Marcelo Estefanell

El hombre que no quería morir

Dicen que las últimas palabras gesticuladas por el comandante Hugo Chávez fueron “Yo no quiero morir. Por favor, no me dejen morir". La fuente de esta versión la dio el general José Ornella, jefe de la guardia presidencial, quien lo acompañó hasta el final. Quiero creer que esto fue cierto porque prefiero ese desenlace crudo y esencialmente humano del polémico presidente venezolano, antes que la versión de un semidios que nos quieren hacer creer sus adeptos y toda esa masa dolida que continúa haciendo horas de cola para poder pasar al lado del féretro del líder fallecido.

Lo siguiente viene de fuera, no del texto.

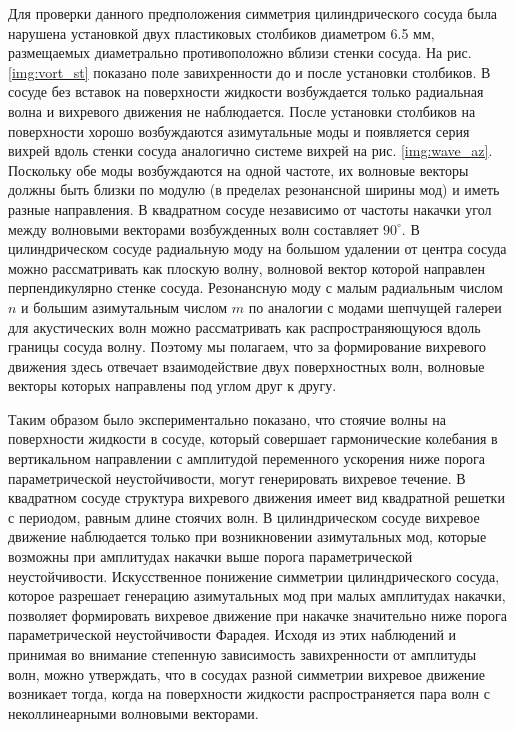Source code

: Для проверки данного предположения симметрия цилиндрического сосуда была нарушена установкой двух пластиковых столбиков диаметром 6.5 мм, размещаемых диаметрально противоположно вблизи стенки сосуда. На рис. \ref{img:vort_st} показано поле завихренности до и после установки столбиков. В сосуде без вставок на поверхности жидкости возбуждается только радиальная волна и вихревого движения не наблюдается. После установки столбиков на поверхности хорошо возбуждаются азимутальные моды и появляется серия вихрей вдоль стенки сосуда аналогично системе вихрей на рис. \ref{img:wave_az}. Поскольку обе моды возбуждаются на одной частоте, их волновые векторы должны быть близки по модулю (в пределах резонансной ширины мод) и иметь разные направления. В квадратном сосуде независимо от частоты накачки угол между волновыми векторами возбужденных волн составляет $90^\circ$. В цилиндрическом сосуде радиальную моду на большом удалении от центра сосуда можно рассматривать как плоскую волну, волновой вектор которой направлен перпендикулярно стенке сосуда. Резонансную моду с малым радиальным числом $n$ и большим азимутальным числом $m$ по аналогии с модами шепчущей галереи для акустических волн можно рассматривать как распространяющуюся вдоль границы сосуда волну. Поэтому мы полагаем, что за формирование вихревого движения здесь отвечает взаимодействие двух поверхностных волн, волновые векторы которых направлены под углом друг к другу.

Таким образом было экспериментально показано, что стоячие волны на поверхности жидкости в сосуде, который совершает гармонические колебания в вертикальном направлении с амплитудой переменного ускорения ниже порога параметрической неустойчивости, могут генерировать вихревое течение. В квадратном сосуде структура вихревого движения имеет вид квадратной решетки с периодом, равным длине стоячих волн. В цилиндрическом сосуде вихревое движение наблюдается только при возникновении азимутальных мод, которые возможны при амплитудах накачки выше порога параметрической неустойчивости. Искусственное понижение симметрии цилиндрического сосуда, которое разрешает генерацию азимутальных мод при малых амплитудах накачки, позволяет формировать вихревое движение при накачке значительно ниже порога параметрической неустойчивости Фарадея. Исходя из этих наблюдений и принимая во внимание степенную зависимость завихренности от амплитуды волн, можно утверждать, что в сосудах разной симметрии вихревое движение возникает тогда, когда на поверхности жидкости распространяется пара волн с неколлинеарными волновыми векторами.


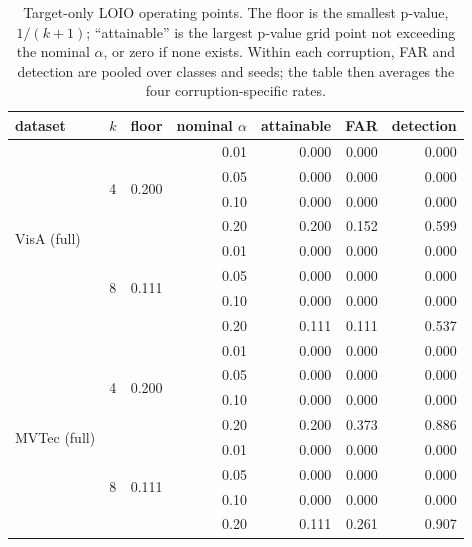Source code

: \begin{table}[pos=t]
\centering
\caption{Target-only LOIO operating points. The floor is the smallest p-value, $1/(k{+}1)$; ``attainable'' is the largest p-value grid point not exceeding the nominal $\alpha$, or zero if none exists. Within each corruption, FAR and detection are pooled over classes and seeds; the table then averages the four corruption-specific rates.}
\label{tab:attainable-alpha}
\footnotesize
\setlength{\tabcolsep}{3pt}
\begin{tabular}{llrrrrr}
\toprule
dataset & $k$ & floor & nominal $\alpha$ & attainable & FAR & detection \\
\midrule
\multirow{8}{*}{VisA (full)} & \multirow{4}{*}{4} & \multirow{4}{*}{0.200} & 0.01 & 0.000 & 0.000 & 0.000 \\
 & & & 0.05 & 0.000 & 0.000 & 0.000 \\
 & & & 0.10 & 0.000 & 0.000 & 0.000 \\
 & & & 0.20 & 0.200 & 0.152 & 0.599 \\
\cmidrule(lr){2-7}
 & \multirow{4}{*}{8} & \multirow{4}{*}{0.111} & 0.01 & 0.000 & 0.000 & 0.000 \\
 & & & 0.05 & 0.000 & 0.000 & 0.000 \\
 & & & 0.10 & 0.000 & 0.000 & 0.000 \\
 & & & 0.20 & 0.111 & 0.111 & 0.537 \\
\midrule
\multirow{8}{*}{MVTec (full)} & \multirow{4}{*}{4} & \multirow{4}{*}{0.200} & 0.01 & 0.000 & 0.000 & 0.000 \\
 & & & 0.05 & 0.000 & 0.000 & 0.000 \\
 & & & 0.10 & 0.000 & 0.000 & 0.000 \\
 & & & 0.20 & 0.200 & 0.373 & 0.886 \\
\cmidrule(lr){2-7}
 & \multirow{4}{*}{8} & \multirow{4}{*}{0.111} & 0.01 & 0.000 & 0.000 & 0.000 \\
 & & & 0.05 & 0.000 & 0.000 & 0.000 \\
 & & & 0.10 & 0.000 & 0.000 & 0.000 \\
 & & & 0.20 & 0.111 & 0.261 & 0.907 \\
\bottomrule
\end{tabular}
\end{table}
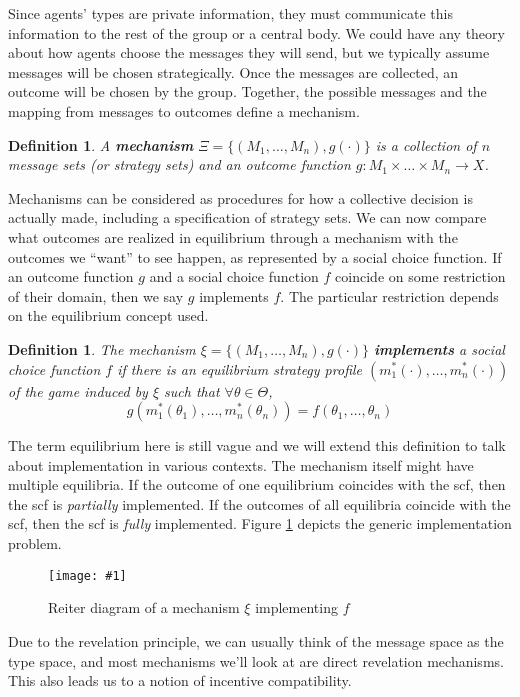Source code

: \documentclass[letter, 10pt]{article}
\newcommand{\scalefig}[3]{
  \begin{figure}[ht!]
    \centering
    \texttt{[image: \#1]}
    \caption{#3}
    \label{#1}
  \end{figure}}
\newtheorem{definition}[theorem]{Definition}
\theoremstyle{definition}
\begin{document}
\begin{spacing}{1.1}
Since agents' types are private information, they must communicate this
information to the rest of the group or a central body. We could have any
theory about how agents choose the messages they will send, but we
typically assume messages will be chosen strategically. Once the messages
are collected, an outcome will be chosen by the group. Together, the
possible messages and the mapping from messages to outcomes define a
mechanism.

\begin{definition}
  A \textbf{mechanism} $\Xi = \{(M_1, \ldots, M_n),
  g(\cdot)\}$ is a collection of $n$ message sets (or
  strategy sets) and an outcome function $g: M_1 \times
  \ldots \times M_n \to X$.
\end{definition}

Mechanisms can be considered as procedures for how a
collective decision is actually made, including a specification of
strategy sets. We can now compare what outcomes are
realized in equilibrium through a mechanism with the
outcomes we ``want'' to see happen, as represented by a
social choice function. If an outcome function $g$ and
a social choice function $f$ coincide on some restriction
of their domain, then we say $g$ implements $f$. The
particular restriction depends on the equilibrium concept used.

\begin{definition}
  The mechanism $\xi = \{(M_1, \ldots, M_n),
  g(\cdot)\}$ \textbf{implements} a social choice function $f$ if
  there is an equilibrium strategy profile
  $(m_1^*(\cdot), \ldots, m_n^*(\cdot))$ of the game
  induced by $\xi$ such that $\forall \theta \in \Theta$,
  \[g(m_1^*(\theta_1), \ldots, m_n^*(\theta_n)) =
  f(\theta_1, \ldots, \theta_n)\]
\end{definition}

The term equilibrium here is still vague and we will extend this definition
to talk about implementation in various contexts. The mechanism itself
might have multiple equilibria. If the outcome of one equilibrium coincides
with the scf, then the scf is \textit{partially} implemented. If the
outcomes of all equilibria coincide with the scf, then the scf is
\textit{fully} implemented.  Figure \ref{reiterdiagram} depicts the generic
implementation problem.

\scalefig{reiterdiagram}{.45}{Reiter diagram of a
  mechanism $\xi$ implementing $f$}

Due to the revelation principle, we can usually think of
the message space as the type space, and most mechanisms
we'll look at are direct revelation mechanisms. This also
leads us to a notion of incentive compatibility.


\end{spacing}
\end{document}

Actualizado: 13 de marzo de 2013 —  Por: Marcelo Estefanell

Quiero creer en esa versión porque nos presenta al hombre tal cual es, solo e inerme ante la muerte en toda su descarnada dimensión. El ropaje mítico y fanático no puede ocultar el hecho inequívoco e inevitable que supone el final de la vida. Es la única certeza que tenemos todos: algún día nuestro corazón se detendrá y exhalaremos el último suspiro. Y para quienes no creemos en el más allá, la eternidad solo es una aspiración imposible.

Como era de esperar, los discursos oficiales intentaron vanamente disimular la pérdida recurriendo a todos los clichés que solemos usar a modo de consuelo: “Chávez somos todos”, “sobrevive en nuestros corazones”, “continuaremos su legado” y un largo etcétera. Cuando lo cierto es que, más acá de su imagen para muchos inspiradora, los venezolanos tendrán que apañárselas solos para seguir viviendo, y solos —soberanos— tendrán que ingeniárselas para convivir en paz y, sobre todo, para superar los mil y un obstáculos que les plantea la realidad cada día.

Hay que reconocer en los 14 años de gobierno chavista mejoras sociales objetivas: el descenso de la pobreza de 55,6% en 1998 a 26,5% actual, según el Instituto Nacional de Estadística, del que podrán desconfiar los detractores, pero son cifras similares a las que maneja Cepal y las Naciones Unidas. El INE también sostiene que en ese mismo período la miseria cayó del 25,5% a 7%. Otras cifras elocuentes son la baja de la mortalidad infantil del 20,8% al 15,9% y el descenso del desempleo del 16,1 % al 7,3 %.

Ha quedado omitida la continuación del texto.